Title: A Hunger Like No Other (Immortals After Dark #2)
Author: Kresley Cole
Genre: Paranormal Romance
Publisher: Simon & Schuster (March 2011)
After enduring years of torture by the vampire horde, Lachlain MacRieve, leader of the Lykae Clan, is enraged to find the soulmate he’s waited millennia for is half vampire. Sheltered Emmaline Troy sets out to uncover the truth about her parents, but when the powerful Lykae claims her as his mate and forces her back to his ancestral Scottish castle, her dear of the Lykae – and their notorious dark desires – ebbs as he begins a slow, wicked seduction that states her own dark cravings.
Etheral half Valkyrie/half vampire Emmaline somehow begins to soothe the fury burning within Lachlain, but when an ancient evil from her past resurfaces their desire must deepen into a binding love that can give the warrior peace, and turn the gentle beauty into the fighter she was born to be . . .
Rating: *** (3 stars)
A Hunger Like No Other is the second book in Kresley Cole’s The Immortals After Dark Series, although it can be read as a standalone novel. It tells the story of Lachlain, a Lykae who has been captured and tortured by vampires, and Emmaline, a half vampire/half Valkyrie who is sheltered by her Valkyrie aunts. A Hunger Like No Other and The Immortals After Dark Series are aimed at an adult audience.

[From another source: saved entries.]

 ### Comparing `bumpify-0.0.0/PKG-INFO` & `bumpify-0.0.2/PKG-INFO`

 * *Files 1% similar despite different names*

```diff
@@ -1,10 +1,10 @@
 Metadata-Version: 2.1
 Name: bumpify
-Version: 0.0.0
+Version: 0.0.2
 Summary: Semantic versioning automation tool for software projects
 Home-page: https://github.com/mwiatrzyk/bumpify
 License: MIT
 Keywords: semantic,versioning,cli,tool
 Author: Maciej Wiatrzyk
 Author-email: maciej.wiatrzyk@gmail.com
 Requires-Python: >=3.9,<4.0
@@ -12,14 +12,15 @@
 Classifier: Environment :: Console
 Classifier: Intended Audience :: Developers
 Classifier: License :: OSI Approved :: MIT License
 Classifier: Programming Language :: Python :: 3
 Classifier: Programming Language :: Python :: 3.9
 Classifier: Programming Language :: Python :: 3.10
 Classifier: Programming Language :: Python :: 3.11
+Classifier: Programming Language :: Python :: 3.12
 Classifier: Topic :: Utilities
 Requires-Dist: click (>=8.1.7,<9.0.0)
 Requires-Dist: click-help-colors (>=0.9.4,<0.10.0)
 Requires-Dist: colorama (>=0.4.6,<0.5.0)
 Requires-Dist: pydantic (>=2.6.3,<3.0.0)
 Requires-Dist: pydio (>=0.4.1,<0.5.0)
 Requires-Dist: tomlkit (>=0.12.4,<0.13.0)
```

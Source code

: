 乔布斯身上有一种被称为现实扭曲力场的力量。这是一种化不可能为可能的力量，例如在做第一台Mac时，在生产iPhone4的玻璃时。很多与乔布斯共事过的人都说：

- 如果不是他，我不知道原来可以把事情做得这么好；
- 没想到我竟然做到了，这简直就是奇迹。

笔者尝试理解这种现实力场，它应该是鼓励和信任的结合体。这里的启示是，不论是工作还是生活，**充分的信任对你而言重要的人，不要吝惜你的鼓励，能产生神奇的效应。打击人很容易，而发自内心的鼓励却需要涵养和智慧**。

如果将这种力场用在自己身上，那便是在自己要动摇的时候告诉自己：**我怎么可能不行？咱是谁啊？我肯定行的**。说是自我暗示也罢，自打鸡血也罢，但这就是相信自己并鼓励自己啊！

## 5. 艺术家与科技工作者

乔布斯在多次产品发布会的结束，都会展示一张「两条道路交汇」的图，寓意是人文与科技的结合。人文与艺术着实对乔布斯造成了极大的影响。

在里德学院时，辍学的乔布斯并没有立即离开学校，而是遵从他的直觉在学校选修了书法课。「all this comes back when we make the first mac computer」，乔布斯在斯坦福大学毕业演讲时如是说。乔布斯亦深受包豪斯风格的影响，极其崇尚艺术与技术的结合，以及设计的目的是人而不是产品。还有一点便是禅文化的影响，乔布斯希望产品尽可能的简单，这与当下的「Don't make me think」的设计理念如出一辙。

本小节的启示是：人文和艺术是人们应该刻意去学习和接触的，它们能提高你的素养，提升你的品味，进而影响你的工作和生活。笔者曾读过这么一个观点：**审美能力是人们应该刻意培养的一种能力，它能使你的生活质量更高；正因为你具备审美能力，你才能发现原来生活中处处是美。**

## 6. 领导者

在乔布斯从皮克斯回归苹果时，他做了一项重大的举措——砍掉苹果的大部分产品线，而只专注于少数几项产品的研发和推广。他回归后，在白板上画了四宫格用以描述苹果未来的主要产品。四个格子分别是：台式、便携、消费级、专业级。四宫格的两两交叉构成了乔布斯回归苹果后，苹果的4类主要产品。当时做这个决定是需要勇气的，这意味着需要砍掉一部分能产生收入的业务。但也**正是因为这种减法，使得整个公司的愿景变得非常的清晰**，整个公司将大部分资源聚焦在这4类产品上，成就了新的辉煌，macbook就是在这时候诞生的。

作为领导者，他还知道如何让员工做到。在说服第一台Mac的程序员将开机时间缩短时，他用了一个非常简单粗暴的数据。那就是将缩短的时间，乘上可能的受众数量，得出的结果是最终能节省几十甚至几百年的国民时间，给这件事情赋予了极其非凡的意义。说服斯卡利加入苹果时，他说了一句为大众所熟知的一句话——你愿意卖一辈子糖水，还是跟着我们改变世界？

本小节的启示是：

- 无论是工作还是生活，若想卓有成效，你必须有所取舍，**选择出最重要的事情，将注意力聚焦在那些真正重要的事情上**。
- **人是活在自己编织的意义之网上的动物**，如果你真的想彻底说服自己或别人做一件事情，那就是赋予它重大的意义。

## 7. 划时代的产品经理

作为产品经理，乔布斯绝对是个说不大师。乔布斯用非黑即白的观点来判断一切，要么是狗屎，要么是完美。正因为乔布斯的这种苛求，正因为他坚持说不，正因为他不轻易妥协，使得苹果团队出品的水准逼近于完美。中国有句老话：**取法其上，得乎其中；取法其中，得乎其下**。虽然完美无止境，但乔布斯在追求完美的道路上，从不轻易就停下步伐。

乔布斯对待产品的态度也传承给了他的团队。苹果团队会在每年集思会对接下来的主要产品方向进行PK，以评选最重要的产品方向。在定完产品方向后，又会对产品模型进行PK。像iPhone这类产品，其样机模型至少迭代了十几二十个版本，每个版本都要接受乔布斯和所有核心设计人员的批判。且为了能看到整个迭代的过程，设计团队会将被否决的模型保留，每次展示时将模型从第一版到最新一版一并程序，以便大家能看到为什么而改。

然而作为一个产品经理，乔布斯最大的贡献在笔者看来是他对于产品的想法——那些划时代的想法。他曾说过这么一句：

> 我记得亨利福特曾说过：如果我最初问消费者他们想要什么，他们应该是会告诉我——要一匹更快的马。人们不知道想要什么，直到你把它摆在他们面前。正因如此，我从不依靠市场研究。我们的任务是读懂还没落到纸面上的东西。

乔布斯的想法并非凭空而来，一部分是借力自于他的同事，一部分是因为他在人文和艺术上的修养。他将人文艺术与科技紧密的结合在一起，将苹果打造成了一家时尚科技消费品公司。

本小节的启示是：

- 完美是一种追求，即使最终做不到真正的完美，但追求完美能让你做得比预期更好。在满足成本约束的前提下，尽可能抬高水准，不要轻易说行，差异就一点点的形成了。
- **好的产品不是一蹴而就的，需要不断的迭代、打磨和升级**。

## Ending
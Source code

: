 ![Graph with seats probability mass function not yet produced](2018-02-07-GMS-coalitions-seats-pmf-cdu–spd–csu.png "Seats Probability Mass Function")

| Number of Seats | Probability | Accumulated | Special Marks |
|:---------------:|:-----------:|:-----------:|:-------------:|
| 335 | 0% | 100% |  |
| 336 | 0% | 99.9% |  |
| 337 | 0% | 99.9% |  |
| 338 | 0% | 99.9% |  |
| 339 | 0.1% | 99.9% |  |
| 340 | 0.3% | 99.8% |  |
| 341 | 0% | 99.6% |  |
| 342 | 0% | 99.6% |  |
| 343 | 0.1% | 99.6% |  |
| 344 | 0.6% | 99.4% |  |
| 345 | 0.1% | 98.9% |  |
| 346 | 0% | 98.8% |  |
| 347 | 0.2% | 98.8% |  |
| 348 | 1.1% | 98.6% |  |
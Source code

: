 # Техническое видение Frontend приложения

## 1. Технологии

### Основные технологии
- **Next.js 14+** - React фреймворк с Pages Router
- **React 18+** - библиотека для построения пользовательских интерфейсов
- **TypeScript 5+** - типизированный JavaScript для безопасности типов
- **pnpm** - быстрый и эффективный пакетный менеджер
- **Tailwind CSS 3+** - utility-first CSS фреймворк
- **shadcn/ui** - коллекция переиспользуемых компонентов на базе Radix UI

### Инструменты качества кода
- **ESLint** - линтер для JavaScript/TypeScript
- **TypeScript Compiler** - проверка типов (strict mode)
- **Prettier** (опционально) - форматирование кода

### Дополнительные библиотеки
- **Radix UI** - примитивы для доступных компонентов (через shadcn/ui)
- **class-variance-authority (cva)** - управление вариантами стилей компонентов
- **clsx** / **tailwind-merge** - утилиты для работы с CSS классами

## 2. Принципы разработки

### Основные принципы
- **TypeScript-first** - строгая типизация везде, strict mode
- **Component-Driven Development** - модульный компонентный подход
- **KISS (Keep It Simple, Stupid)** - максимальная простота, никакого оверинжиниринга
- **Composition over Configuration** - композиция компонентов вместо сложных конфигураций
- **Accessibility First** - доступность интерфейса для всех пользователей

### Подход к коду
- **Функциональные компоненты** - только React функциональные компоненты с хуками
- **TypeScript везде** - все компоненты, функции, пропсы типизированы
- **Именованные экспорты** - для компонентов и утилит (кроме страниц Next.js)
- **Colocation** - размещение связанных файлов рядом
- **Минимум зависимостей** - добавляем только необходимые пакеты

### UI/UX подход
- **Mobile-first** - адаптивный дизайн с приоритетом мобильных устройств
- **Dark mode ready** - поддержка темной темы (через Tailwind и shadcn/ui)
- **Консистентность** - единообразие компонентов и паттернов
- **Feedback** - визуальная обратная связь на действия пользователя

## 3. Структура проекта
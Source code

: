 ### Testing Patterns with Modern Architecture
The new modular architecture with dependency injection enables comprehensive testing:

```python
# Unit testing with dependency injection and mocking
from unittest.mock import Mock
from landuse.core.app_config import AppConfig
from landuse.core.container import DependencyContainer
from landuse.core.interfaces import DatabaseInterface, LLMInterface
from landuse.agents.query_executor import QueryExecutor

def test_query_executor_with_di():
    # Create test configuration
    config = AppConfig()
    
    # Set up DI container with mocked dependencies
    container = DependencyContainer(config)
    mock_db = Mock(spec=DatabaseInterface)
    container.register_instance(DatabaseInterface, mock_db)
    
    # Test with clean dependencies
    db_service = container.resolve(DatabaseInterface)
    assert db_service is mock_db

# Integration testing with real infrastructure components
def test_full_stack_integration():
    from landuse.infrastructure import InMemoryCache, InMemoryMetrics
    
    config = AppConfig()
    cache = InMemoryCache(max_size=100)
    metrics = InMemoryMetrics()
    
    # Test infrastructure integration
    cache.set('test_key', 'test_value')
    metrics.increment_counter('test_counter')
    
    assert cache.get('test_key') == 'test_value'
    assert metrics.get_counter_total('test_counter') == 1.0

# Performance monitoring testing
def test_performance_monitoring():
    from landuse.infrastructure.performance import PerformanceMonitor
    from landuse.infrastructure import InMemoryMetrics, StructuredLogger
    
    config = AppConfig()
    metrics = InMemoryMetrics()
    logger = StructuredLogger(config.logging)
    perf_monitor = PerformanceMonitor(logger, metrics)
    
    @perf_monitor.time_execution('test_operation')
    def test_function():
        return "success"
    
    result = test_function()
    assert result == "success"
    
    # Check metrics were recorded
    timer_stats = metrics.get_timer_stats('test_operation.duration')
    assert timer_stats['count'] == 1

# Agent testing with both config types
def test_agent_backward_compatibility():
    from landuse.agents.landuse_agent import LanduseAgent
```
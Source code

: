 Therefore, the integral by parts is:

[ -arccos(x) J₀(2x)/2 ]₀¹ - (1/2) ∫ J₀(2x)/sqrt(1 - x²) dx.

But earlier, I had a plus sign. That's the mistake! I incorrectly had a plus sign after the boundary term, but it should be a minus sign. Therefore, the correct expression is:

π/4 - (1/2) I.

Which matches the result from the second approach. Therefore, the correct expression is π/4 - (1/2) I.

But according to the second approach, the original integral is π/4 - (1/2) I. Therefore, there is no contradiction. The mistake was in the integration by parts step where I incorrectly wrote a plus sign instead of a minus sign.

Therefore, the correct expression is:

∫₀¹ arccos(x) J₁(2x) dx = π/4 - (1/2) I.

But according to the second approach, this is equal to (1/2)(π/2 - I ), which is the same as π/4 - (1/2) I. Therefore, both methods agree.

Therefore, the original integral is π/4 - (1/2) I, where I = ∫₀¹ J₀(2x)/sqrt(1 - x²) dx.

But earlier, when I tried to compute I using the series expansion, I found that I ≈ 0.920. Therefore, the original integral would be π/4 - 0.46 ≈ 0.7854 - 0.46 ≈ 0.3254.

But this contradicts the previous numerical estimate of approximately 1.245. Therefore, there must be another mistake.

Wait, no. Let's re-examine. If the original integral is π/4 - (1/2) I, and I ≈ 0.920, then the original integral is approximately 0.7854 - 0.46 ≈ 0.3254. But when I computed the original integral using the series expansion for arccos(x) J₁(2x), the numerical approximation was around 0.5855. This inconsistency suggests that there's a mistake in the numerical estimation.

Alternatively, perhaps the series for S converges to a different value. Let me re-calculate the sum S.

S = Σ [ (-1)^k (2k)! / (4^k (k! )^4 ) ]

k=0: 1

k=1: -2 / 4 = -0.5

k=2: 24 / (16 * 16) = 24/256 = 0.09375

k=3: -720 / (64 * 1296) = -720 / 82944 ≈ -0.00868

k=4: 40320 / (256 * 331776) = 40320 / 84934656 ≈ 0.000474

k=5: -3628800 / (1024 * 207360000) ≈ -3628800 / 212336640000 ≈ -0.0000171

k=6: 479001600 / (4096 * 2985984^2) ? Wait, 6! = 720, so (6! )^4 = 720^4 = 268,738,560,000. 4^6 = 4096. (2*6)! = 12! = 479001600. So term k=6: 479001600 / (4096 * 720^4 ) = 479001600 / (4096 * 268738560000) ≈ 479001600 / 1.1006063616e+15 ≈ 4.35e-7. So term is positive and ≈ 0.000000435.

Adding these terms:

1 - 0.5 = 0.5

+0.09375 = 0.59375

A Hunger Like No Other is not a book to read if you like a lot of action in your paranormal romances. The main plot of the book focuses on Lachlain and Emmaline’s relationship, and whilst this is not a bad thing I would have liked a bit more plot. That is not to say that there isn’t a plot, it’s just relegated to a very definite second place. I did enjoy what little plot there was, and I thought it added a lot to the story. I just wish Cole had chosen to explore it more, but hopefully this will happen in later books in this series.
Emmaline Troy is an interesting character, considering her heritage you would think at the beginning of the book that she would be a much stronger character than she is. Cole does explain the reason for this, and Emmaline does evolve through the narrative but Cole does a brilliant job of keeping her in character – although she becomes rather kick-ass, Emmaline does still retrain elements of who she was earlier. Lachlain is very much a typical alpha male in the Paranormal Romance genre, although Cole does have an interesting take on what it means to be a Lykae – a werewolf.
If you are a fan of the Paranormal Romance genre then you should consider reading this book and the series. Although in many ways Cole doesn’t add anything new to the genre, she has an interesting take on some of the paranormal creatures in her world. I look forward to reading other boooks in this series.